Chapter Eight – Passage Five
Jack feels like someone who might be able to give some insight on our predicament in Xinjiang so during lunch, I ask him about his opinion on the region. You might think that Jack, someone who the CCP has taken so much from, would be incredibly hostile towards the communist party and it’s treated the Uyghurs in the region. But Jack’s response surprises me.
We’re sitting in a noodle shop and just about the only ones there. It’s hot and there’s a fan blowing. Jack swirls his tumbler of gin around pauses a moment; a crease appears between his eyebrows and then disappears.
“So what this reminds me of,” he says slowly, “is the story of my first two marriages.”
Kristen cups her chin with hers hands and leans forward. “Oh, this sounds like it’s going to be good.”
Even Li’s appeared to have perked up a bit.

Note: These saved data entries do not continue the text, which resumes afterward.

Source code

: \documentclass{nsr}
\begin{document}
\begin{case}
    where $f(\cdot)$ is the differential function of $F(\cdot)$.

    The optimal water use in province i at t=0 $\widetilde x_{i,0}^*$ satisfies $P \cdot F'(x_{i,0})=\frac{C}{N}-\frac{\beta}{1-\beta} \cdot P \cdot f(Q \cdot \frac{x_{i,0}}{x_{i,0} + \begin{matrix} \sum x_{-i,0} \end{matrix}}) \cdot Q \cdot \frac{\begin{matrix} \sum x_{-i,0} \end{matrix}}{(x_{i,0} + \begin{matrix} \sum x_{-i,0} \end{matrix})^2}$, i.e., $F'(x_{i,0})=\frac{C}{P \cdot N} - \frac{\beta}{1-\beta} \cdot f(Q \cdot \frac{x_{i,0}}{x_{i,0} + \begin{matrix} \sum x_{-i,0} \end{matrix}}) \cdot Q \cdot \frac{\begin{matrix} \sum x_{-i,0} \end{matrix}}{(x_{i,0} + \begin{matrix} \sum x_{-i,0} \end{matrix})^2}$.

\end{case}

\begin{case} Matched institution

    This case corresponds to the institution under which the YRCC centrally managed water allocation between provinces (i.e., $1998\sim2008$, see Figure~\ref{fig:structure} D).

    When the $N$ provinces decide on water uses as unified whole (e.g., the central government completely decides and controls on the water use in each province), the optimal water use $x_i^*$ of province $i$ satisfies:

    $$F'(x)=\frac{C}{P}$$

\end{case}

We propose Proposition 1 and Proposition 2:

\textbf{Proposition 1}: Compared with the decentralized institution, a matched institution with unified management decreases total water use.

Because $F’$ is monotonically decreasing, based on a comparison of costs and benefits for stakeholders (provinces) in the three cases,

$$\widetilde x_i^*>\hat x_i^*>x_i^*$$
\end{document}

“So honestly, one of the many mistakes that I made at least in my first marriage was that eventually –and if you’ve ever been married long enough, you’ll totally understand this– but eventually, you’ll get into fights that actually have nothing whatsoever to do with what you’re fighting about. Every fight is simply a proxy for a deeper issue. In my first marriage that went off the rails, it was all about control. She resented that I expected her to maintain a certain image and pretense. And I resented that she didn’t understand how business worked.”
“Where was Wife #1 falling short?” Deepak asks delicately. For whatever reason, Deepak’s apparently taken a sudden interest in the subject.
Jack waves his hand dismissively, “Ah, the details don’t really matter. I don’t even remember them much now anyways. But it eventually became a battle for territory. Every bickering and conflict stemmed from a fundamental difference in values. I was a high-ranking executive at Weibook then and we’d attend ceremonies and such. I expected her to be there. And so she was always deliberately absent. I expected her to stay at home to raise our children. And so she was always gallivanting around to pursue her own career or interests.”
I manage to keep my face neutral but I do feel like that there’s more to the story that we’re not getting. But I don’t press.
“Being married,” Jack says contemplatively, “is not like running a company. When you run a company, especially one your family has founded, you possess the authority to simply fire people. Terminated, executed, goodbye. And then you can always hire someone new for the role. But in a marriage, you really can’t do that. Well, not without getting divorced–“
“–which you did,” Li contributes.
“Yeah. But that took forfeiting a third of my net worth at the time,” Jack says. “Among other things. Look, it’s different. The dynamics and stakes are wholly different. You’re talking about family– the threat and incentive model needs to be entirely different. You can’t bully or threaten your spouse into a position. This isn’t corporate warfare. It’s a million times harder played on a different field altogether.”
“So you’re saying no amount of hard or soft power that the Xi regime uses will persuade Urumqi?” I ask. Inside, I feel like a deflating balloon.
Jack scoffs. “I’m saying the greater the force that Beijing exerts, the harder that Urumqi will resist. At this point, no one cares about additional crops, new schools and libraries, renovated infrastructure, or any of the carrots that you guys have been trying to dangle in from of the Uyghurs so far. At this point, it’s solely about pride. The Uyghurs will die, to every last man, woman, and child, before they submit to Chinese rule. You’re wanting to destroy their culture, after all. Their entire history as an autonomous people.”
“We’re trying to help them,” Shu says, annoyed. I don’t often see her worked up but it’s clear that she’s grown angry. Her normally soft features have hardened in frustration. “They’re starving in poverty and entirely deficient in education. Is that the world that they wish for their children? Destitute? Ignorant?“
Jack looks at Alan and speaks something in rapid fire Chinese. I’m clearly lost but Alan replies. This goes on for a bit. Throughout the entire exchange, Li’s face hardens and Shu also looks increasingly distraught. This is one of the parts about working in a foreign country that no one ever bothers to tell you about. That as an outsider, there are just going to be giant swathes of critical conversation you simply miss wholesale. But you’re still expected, somehow, to deliver results.
Finally, Alan deigns to fill the rest of us in.
“Jack’s wondering if we have current fatality and mortality rates in Xinjiang– from disease, starvation, crime, accidents, etc.”
“Of course we do,” Coleman says. “That’s all part of the standard corpus.”